With a line that made me laugh out loud:
But I don’t doubt that some of our aggrieved patrons would like nothing better than to see little old Mr. Librarian pull out a big baseball bat to deal out some corporal punishment to a bunch of chatterbox undergrads.
Ok, so my own Schwarzeneggeresque fantasies are probably a little less extreme (and probably include a hockey stick rather than a baseball bat), but I certainly sympathise. As I've written before, I place a high value on our mission to give students what they can't find anywhere else on campus -- quiet. My library is quite a small space, mostly all on one floor, so it can be a challenge to keep noise levels to a dull roar. And finding the right balance between letting people work together at the computers and keeping it low enough so that noise doesn't overwhelm other parts of the library is tough. But I think that students generally appreciate our efforts and 99% of the ones who we ask to lower their voices are very understanding.

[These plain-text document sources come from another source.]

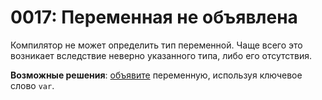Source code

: # 0017: Переменная не объявлена

Компилятор не может определить тип переменной. Чаще всего это возникает вследствие неверно указанного типа, либо его отсутствия.

**Возможные решения**: [объявите](../../coding/variables.md#obyavlenie-tipa-peremennoi) переменную, используя ключевое слово `var`.
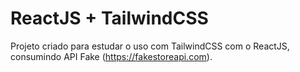 # ReactJS + TailwindCSS

Projeto criado para estudar o uso com TailwindCSS com o ReactJS, consumindo API Fake (https://fakestoreapi.com).

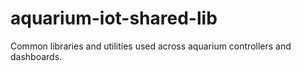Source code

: # aquarium-iot-shared-lib
Common libraries and utilities used across aquarium controllers and dashboards.
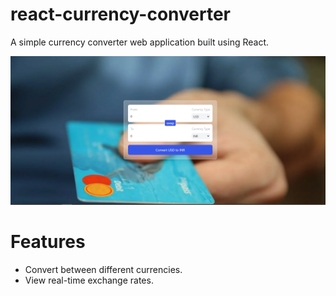 # react-currency-converter

A simple currency converter web application built using React.

![Currency converter ](image.png)

# Features

- Convert between different currencies.
- View real-time exchange rates.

Oddly, just today I had a strange occurance while I was on the desk: 3 cell phone pacers at once, all wandering the open areas of the library, speaking loudly and a bit oblivuously. All were more than happy to wander away from the quieter parts of the library. What is it about cell phones that cause us to pace back and forth while we talk in a louder than normal voice?
The other article is via Lisnews, Are Computers in Libraries on the Wane? My first response is, "Are you kidding? We could put in 5 times as many and still practically have lineups!" but I think that there are a few good points:
“I thought that since students are online so much that they always wanted to be near a computer,” one of the librarians said. “But it turns out that part of the reason they’re coming to the library is to unplug, is to actually have some time where they can concentrate on their work. So we wanted to make sure we had lots of big spaces, where they can study, and can be quiet, and can concentrate.”
The librarians also said students favored big tables, lots of natural light, and quiet study spaces.
Exactly. If someone gave me a few million dollars and the rest of my building, what would I do? First of all, wired and wireless access everywhere, lots of natural light (which we luckily already have). Group study rooms would be a priority. But also more informal, noisy collaborative space around the computer workstation pods and other tables. In other areas I would want to have quieter spaces where the distaction level is low but not zero; this space would have a variety of remixable soft seating and tables. Finally, a certain number of silent study areas where the only sound you should here is the quiet click of keyboards; this space would probably only have carels and bigger, heavier soft seating. Building function space, common areas, reference programs and instructional spaces in such a facility would be fun and challenging. Ah, to dream.